Il libro «contiene tutti i suoi cavalli di battaglia. La Storia spiata dal buco della serratura, la criminalità organizzata, la vita notturna delle metropoli, la vita degli umili e dei marginali, le discussioni dei salotti borghesi e letterari – evidenzia Dario Biagi nella prefazione – anche se il vero grande tema che aleggia su tutti i racconti, il filo rosso che li unisce, è il carattere degli italiani che non muta, che si perpetua, nel bene e nel male. Il déjà vu che rispunta sotto altre vesti». Ecco allora scorrere una mirabile galleria di improbabili personaggi minori, secondari, fuori dalle regole. Dal giovane letterato che sembra rimpiangere i tempi andati (qualunque essi siano), «una volta, quando un poeta soffriva, la sua donna gli accarezzava la fronte, devotamente. Oggi, arriva con la scatola delle supposte», al bandito bolognese Paolo Casaroli, che al polso destro amava portare un braccialetto d’oro con la scritta: “Mamma, era destino”. Dalla ballerina del Nebraska che un giorno si presentò al festival di Spoleto sfoggiando ben tre dentiere, «una da mattino, di un biancore moderato, una da pomeriggio, di un candore più deciso, una da sera semi-fluorescente», alle paturnie delle signore della buona borghesia meneghina, sempre pronte a tradire le proprie convinzioni democratiche per obbedire «a un estremo richiamo degli ormoni affievoliti».

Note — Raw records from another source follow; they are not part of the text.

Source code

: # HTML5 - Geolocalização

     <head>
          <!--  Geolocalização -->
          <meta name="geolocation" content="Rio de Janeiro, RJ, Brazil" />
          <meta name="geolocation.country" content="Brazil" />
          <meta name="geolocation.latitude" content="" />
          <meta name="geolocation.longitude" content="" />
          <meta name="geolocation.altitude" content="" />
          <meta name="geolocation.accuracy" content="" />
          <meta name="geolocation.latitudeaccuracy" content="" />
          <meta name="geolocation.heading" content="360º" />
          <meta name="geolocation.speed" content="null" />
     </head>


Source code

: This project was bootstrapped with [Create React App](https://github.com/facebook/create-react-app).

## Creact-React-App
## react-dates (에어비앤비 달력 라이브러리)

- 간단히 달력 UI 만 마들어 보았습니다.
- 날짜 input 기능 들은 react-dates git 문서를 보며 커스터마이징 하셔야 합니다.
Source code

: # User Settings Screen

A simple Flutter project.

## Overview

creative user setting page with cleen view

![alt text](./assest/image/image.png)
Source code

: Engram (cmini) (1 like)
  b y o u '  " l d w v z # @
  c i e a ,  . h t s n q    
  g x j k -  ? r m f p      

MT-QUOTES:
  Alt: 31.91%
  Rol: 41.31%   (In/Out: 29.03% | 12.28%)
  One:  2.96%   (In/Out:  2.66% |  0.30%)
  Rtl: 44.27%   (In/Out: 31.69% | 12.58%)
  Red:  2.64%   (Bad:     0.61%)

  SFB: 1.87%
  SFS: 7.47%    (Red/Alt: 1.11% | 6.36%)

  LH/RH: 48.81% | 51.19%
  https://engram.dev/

Non potevano certo mancare, in un’antologia dedicata a Fusco, ricordi e pensieri sul mondo delle case chiuse, di cui il nostro si vantava di essere una sorta di esegeta, come dimostra la lettura di quello straordinario libro che è Quando l’Italia tollerava. In un Paese dove si perde tempo per giorni a discutere su un banale bacio tra due cantanti in diretta tv forse un testo del genere farebbe persino fatica a essere pubblicato. Chissà. Allora si relegava agli amici in segno di fratellanza. Gian Carlo Fusco una volta ne regalò una copia all’amico Giovanni Arpino, impreziosito da una singolare dedica: «A Giovanni, che non ci veniva, perché la fidanzava aveva. Da Gian Carlo, che invece ci viveva, perché fuori nessuno gliela dava».